Peter Howard Selz papers, 1929-2014, bulk 1950-2005

Selz, Peter Howard, 1919-

Curator, Writer, Art historian

Collection Information

Size: 30.1 linear feet

Summary: The papers of art historian and writer Peter Howard Selz (1919- ) measure 30.1 linear feet and date from 1929 to 2014, with the bulk of the materials from 1950 to 2005. The papers document Selz's long career via correspondence, writings, professional files, project files, membership and association records, artists' research files, exhibition files, personal business records, printed materials, and nine scrapbooks.
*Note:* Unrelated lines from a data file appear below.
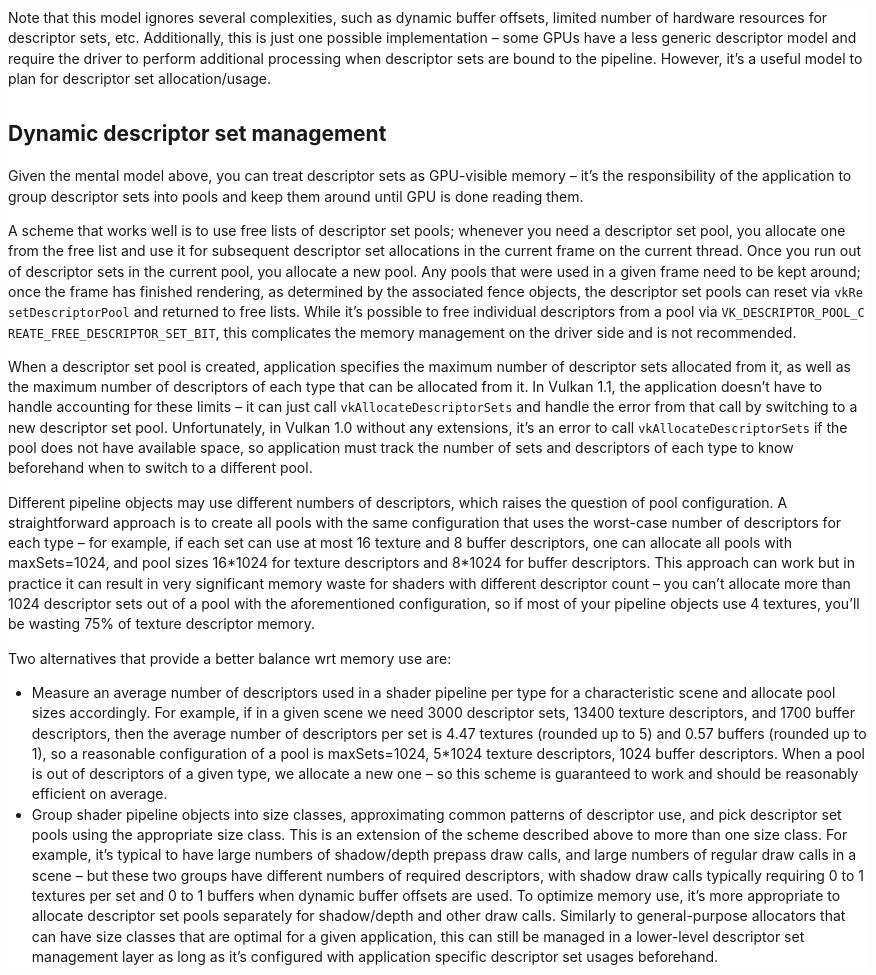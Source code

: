 Note that this model ignores several complexities, such as dynamic buffer offsets, limited number of hardware resources for descriptor sets, etc. Additionally, this is just one possible implementation – some GPUs have a less generic descriptor model and require the driver to perform additional processing when descriptor sets are bound to the pipeline. However, it’s a useful model to plan for descriptor set allocation/usage.

## Dynamic descriptor set management

Given the mental model above, you can treat descriptor sets as GPU-visible memory – it’s the responsibility of the application to group descriptor sets into pools and keep them around until GPU is done reading them.

A scheme that works well is to use free lists of descriptor set pools; whenever you need a descriptor set pool, you allocate one from the free list and use it for subsequent descriptor set allocations in the current frame on the current thread. Once you run out of descriptor sets in the current pool, you allocate a new pool. Any pools that were used in a given frame need to be kept around; once the frame has finished rendering, as determined by the associated fence objects, the descriptor set pools can reset via `vkResetDescriptorPool` and returned to free lists. While it’s possible to free individual descriptors from a pool via `VK_DESCRIPTOR_POOL_CREATE_FREE_DESCRIPTOR_SET_BIT`, this complicates the memory management on the driver side and is not recommended.

When a descriptor set pool is created, application specifies the maximum number of descriptor sets allocated from it, as well as the maximum number of descriptors of each type that can be allocated from it. In Vulkan 1.1, the application doesn’t have to handle accounting for these limits – it can just call `vkAllocateDescriptorSets` and handle the error from that call by switching to a new descriptor set pool. Unfortunately, in Vulkan 1.0 without any extensions, it’s an error to call `vkAllocateDescriptorSets` if the pool does not have available space, so application must track the number of sets and descriptors of each type to know beforehand when to switch to a different pool.

Different pipeline objects may use different numbers of descriptors, which raises the question of pool configuration. A straightforward approach is to create all pools with the same configuration that uses the worst-case number of descriptors for each type – for example, if each set can use at most 16 texture and 8 buffer descriptors, one can allocate all pools with maxSets=1024, and pool sizes 16\*1024 for texture descriptors and 8\*1024 for buffer descriptors. This approach can work but in practice it can result in very significant memory waste for shaders with different descriptor count – you can’t allocate more than 1024 descriptor sets out of a pool with the aforementioned configuration, so if most of your pipeline objects use 4 textures, you’ll be wasting 75% of texture descriptor memory.

Two alternatives that provide a better balance wrt memory use are:

-	Measure an average number of descriptors used in a shader pipeline per type for a characteristic scene and allocate pool sizes accordingly. For example, if in a given scene we need 3000 descriptor sets, 13400 texture descriptors, and 1700 buffer descriptors, then the average number of descriptors per set is 4.47 textures (rounded up to 5) and 0.57 buffers (rounded up to 1), so a reasonable configuration of a pool is maxSets=1024, 5\*1024 texture descriptors, 1024 buffer descriptors. When a pool is out of descriptors of a given type, we allocate a new one – so this scheme is guaranteed to work and should be reasonably efficient on average.
-	Group shader pipeline objects into size classes, approximating common patterns of descriptor use, and pick descriptor set pools using the appropriate size class. This is an extension of the scheme described above to more than one size class. For example, it’s typical to have large numbers of shadow/depth prepass draw calls, and large numbers of regular draw calls in a scene – but these two groups have different numbers of required descriptors, with shadow draw calls typically requiring 0 to 1 textures per set and 0 to 1 buffers when dynamic buffer offsets are used. To optimize memory use, it’s more appropriate to allocate descriptor set pools separately for shadow/depth and other draw calls. Similarly to general-purpose allocators that can have size classes that are optimal for a given application, this can still be managed in a lower-level descriptor set management layer as long as it’s configured with application specific descriptor set usages beforehand.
Biographical/Historical Note

Peter Howard Selz (1919-) is a pioneering historian of modern art, professor, and writer who taught at the University of California, Berkeley, from 1965-1988 and founded and directed the Berkeley Art Museum from 1965-1973. Born in Munich, Germany, Selz studied at the University of Chicago. He was curator at the Museum of Modern Art in New York, 1958-1965, and founding director of University Art Museum at the University of California, Berkeley, 1965-1973. He taught at the Chicago Institute of Design, 1953-1954, Pomona College, 1955-1958, and at Berkeley. Author of "German Expressionist Painting" (1957), "Art in a Turbulent Era" (1965), "Art in Our Times" (1981), "Harold Paris" (1972), "Ferdinand Hodler" (1972), "Sam Francis" (1975), and numerous exhibition catalogs, including "Funk" (1967), "German and Austrian Expressionism" (1978), and "Two Decades of American Painting, 1920-1940" (1979).

Provenance

The Peter Howard Selz papers were donated to the Archives of American Art by Peter Selz in multiple installments from 1976 through 2014.

Related Materials

Funding

Funding for the processing of this collection was provided by the Frederick Hammersley Foundation.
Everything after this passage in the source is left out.